> **Exercise objective**
Give every entry again, unchanged, and leave its images out.

> **Available data**
----------------

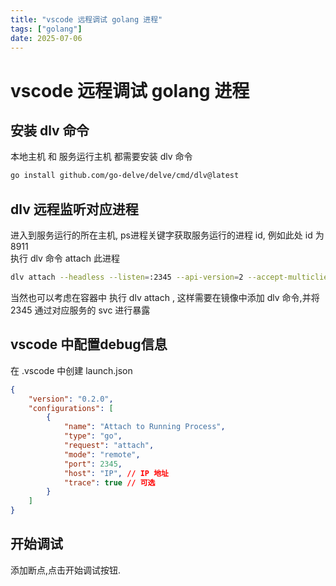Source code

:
 ```yaml
---
title: "vscode 远程调试 golang 进程"
tags: ["golang"]
date: 2025-07-06
---
```

# vscode 远程调试 golang 进程
## 安装 dlv 命令
本地主机 和 服务运行主机 都需要安装 dlv 命令
```bash
go install github.com/go-delve/delve/cmd/dlv@latest
```

## dlv 远程监听对应进程
进入到服务运行的所在主机, ps进程关键字获取服务运行的进程 id, 例如此处 id 为 8911  
执行 dlv 命令 attach 此进程
```bash
dlv attach --headless --listen=:2345 --api-version=2 --accept-multiclient 8911
```
当然也可以考虑在容器中 执行 dlv attach , 这样需要在镜像中添加 dlv 命令,并将 2345 通过对应服务的 svc 进行暴露  

## vscode 中配置debug信息
在 .vscode 中创建 launch.json
```json
{
    "version": "0.2.0",
    "configurations": [
        {
            "name": "Attach to Running Process",
            "type": "go",
            "request": "attach",
            "mode": "remote",
            "port": 2345,
            "host": "IP", // IP 地址
            "trace": true // 可选
        }
    ]
}
```

## 开始调试
添加断点,点击开始调试按钮.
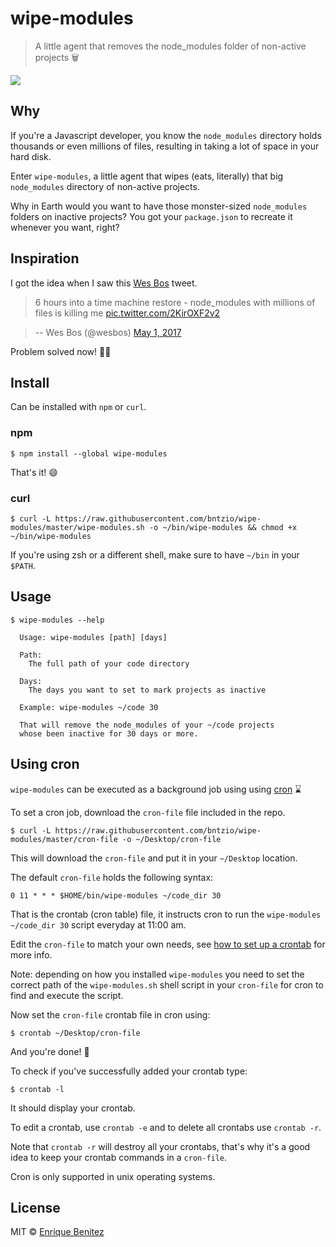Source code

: # wipe-modules

> A little agent that removes the node_modules folder of non-active projects 🗑️

![](agent-gir.gif)


## Why

If you're a Javascript developer, you know the `node_modules` directory holds thousands or even millions of files, resulting in taking a lot of space in your hard disk.

Enter `wipe-modules`, a little agent that wipes (eats, literally) that big `node_modules` directory of non-active projects.

Why in Earth would you want to have those monster-sized `node_modules` folders on inactive projects? You got your `package.json` to recreate it whenever you want, right?


## Inspiration

I got the idea when I saw this [Wes Bos](https://twitter.com/wesbos) tweet.

> 6 hours into a time machine restore - node_modules with millions of files is killing me [pic.twitter.com/2KirOXF2v2](https://t.co/2KirOXF2v2)

> -- Wes Bos (@wesbos) [May 1, 2017](https://twitter.com/wesbos/status/859128736989544448)

Problem solved now! 🎉🎊


## Install

Can be installed with `npm` or `curl`.

### npm

```console
$ npm install --global wipe-modules
```

That's it! 😄

### curl

```console
$ curl -L https://raw.githubusercontent.com/bntzio/wipe-modules/master/wipe-modules.sh -o ~/bin/wipe-modules && chmod +x ~/bin/wipe-modules
```

If you're using zsh or a different shell, make sure to have `~/bin` in your `$PATH`.

## Usage

```
$ wipe-modules --help

  Usage: wipe-modules [path] [days]

  Path:
    The full path of your code directory

  Days:
    The days you want to set to mark projects as inactive

  Example: wipe-modules ~/code 30

  That will remove the node_modules of your ~/code projects
  whose been inactive for 30 days or more.
```


## Using cron

`wipe-modules` can be executed as a background job using using [cron](https://en.wikipedia.org/wiki/Cron) ⌛

To set a cron job, download the `cron-file` file included in the repo.

```
$ curl -L https://raw.githubusercontent.com/bntzio/wipe-modules/master/cron-file -o ~/Desktop/cron-file
```

This will download the `cron-file` and put it in your `~/Desktop` location.

The default `cron-file` holds the following syntax:

`0 11 * * * $HOME/bin/wipe-modules ~/code_dir 30`

That is the crontab (cron table) file, it instructs cron to run the `wipe-modules ~/code_dir 30` script everyday at 11:00 am.

Edit the `cron-file` to match your own needs, see [how to set up a crontab](https://en.wikipedia.org/wiki/Cron#Overview) for more info.

Note: depending on how you installed `wipe-modules` you need to set the correct path of the `wipe-modules.sh` shell script in your `cron-file` for cron to find and execute the script.

Now set the `cron-file` crontab file in cron using:

```
$ crontab ~/Desktop/cron-file
```

And you're done! 👏

To check if you've successfully added your crontab type:

```
$ crontab -l
```

It should display your crontab.

To edit a crontab, use `crontab -e` and to delete all crontabs use `crontab -r`.

Note that `crontab -r` will destroy all your crontabs, that's why it's a good idea to keep your crontab commands in a `cron-file`.

Cron is only supported in unix operating systems.


## License

MIT © [Enrique Benitez](https://bntz.io)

----------------

> **Task answer**
Source code

:
 ```yaml
---
title: "vscode 远程调试 golang 进程"
tags: ["golang"]
date: 2025-07-06
---
```

# vscode 远程调试 golang 进程
## 安装 dlv 命令
本地主机 和 服务运行主机 都需要安装 dlv 命令
```bash
go install github.com/go-delve/delve/cmd/dlv@latest
```

## dlv 远程监听对应进程
进入到服务运行的所在主机, ps进程关键字获取服务运行的进程 id, 例如此处 id 为 8911  
执行 dlv 命令 attach 此进程
```bash
dlv attach --headless --listen=:2345 --api-version=2 --accept-multiclient 8911
```
当然也可以考虑在容器中 执行 dlv attach , 这样需要在镜像中添加 dlv 命令,并将 2345 通过对应服务的 svc 进行暴露  

## vscode 中配置debug信息
在 .vscode 中创建 launch.json
```json
{
    "version": "0.2.0",
    "configurations": [
        {
            "name": "Attach to Running Process",
            "type": "go",
            "request": "attach",
            "mode": "remote",
            "port": 2345,
            "host": "IP", // IP 地址
            "trace": true // 可选
        }
    ]
}
```

## 开始调试
添加断点,点击开始调试按钮.
Source code

: # wipe-modules

> A little agent that removes the node_modules folder of non-active projects 🗑️

![](agent-gir.gif)


## Why

If you're a Javascript developer, you know the `node_modules` directory holds thousands or even millions of files, resulting in taking a lot of space in your hard disk.

Enter `wipe-modules`, a little agent that wipes (eats, literally) that big `node_modules` directory of non-active projects.

Why in Earth would you want to have those monster-sized `node_modules` folders on inactive projects? You got your `package.json` to recreate it whenever you want, right?


## Inspiration

I got the idea when I saw this [Wes Bos](https://twitter.com/wesbos) tweet.

> 6 hours into a time machine restore - node_modules with millions of files is killing me [pic.twitter.com/2KirOXF2v2](https://t.co/2KirOXF2v2)

> -- Wes Bos (@wesbos) [May 1, 2017](https://twitter.com/wesbos/status/859128736989544448)

Problem solved now! 🎉🎊


## Install

Can be installed with `npm` or `curl`.

### npm

```console
$ npm install --global wipe-modules
```

That's it! 😄

### curl

```console
$ curl -L https://raw.githubusercontent.com/bntzio/wipe-modules/master/wipe-modules.sh -o ~/bin/wipe-modules && chmod +x ~/bin/wipe-modules
```

If you're using zsh or a different shell, make sure to have `~/bin` in your `$PATH`.

## Usage

```
$ wipe-modules --help

  Usage: wipe-modules [path] [days]

  Path:
    The full path of your code directory

  Days:
    The days you want to set to mark projects as inactive

  Example: wipe-modules ~/code 30

  That will remove the node_modules of your ~/code projects
  whose been inactive for 30 days or more.
```


## Using cron

`wipe-modules` can be executed as a background job using using [cron](https://en.wikipedia.org/wiki/Cron) ⌛

To set a cron job, download the `cron-file` file included in the repo.

```
$ curl -L https://raw.githubusercontent.com/bntzio/wipe-modules/master/cron-file -o ~/Desktop/cron-file
```

This will download the `cron-file` and put it in your `~/Desktop` location.

The default `cron-file` holds the following syntax:

`0 11 * * * $HOME/bin/wipe-modules ~/code_dir 30`

That is the crontab (cron table) file, it instructs cron to run the `wipe-modules ~/code_dir 30` script everyday at 11:00 am.

Edit the `cron-file` to match your own needs, see [how to set up a crontab](https://en.wikipedia.org/wiki/Cron#Overview) for more info.

Note: depending on how you installed `wipe-modules` you need to set the correct path of the `wipe-modules.sh` shell script in your `cron-file` for cron to find and execute the script.

Now set the `cron-file` crontab file in cron using:

```
$ crontab ~/Desktop/cron-file
```

And you're done! 👏

To check if you've successfully added your crontab type:

```
$ crontab -l
```

It should display your crontab.

To edit a crontab, use `crontab -e` and to delete all crontabs use `crontab -r`.

Note that `crontab -r` will destroy all your crontabs, that's why it's a good idea to keep your crontab commands in a `cron-file`.

Cron is only supported in unix operating systems.


## License

MIT © [Enrique Benitez](https://bntz.io)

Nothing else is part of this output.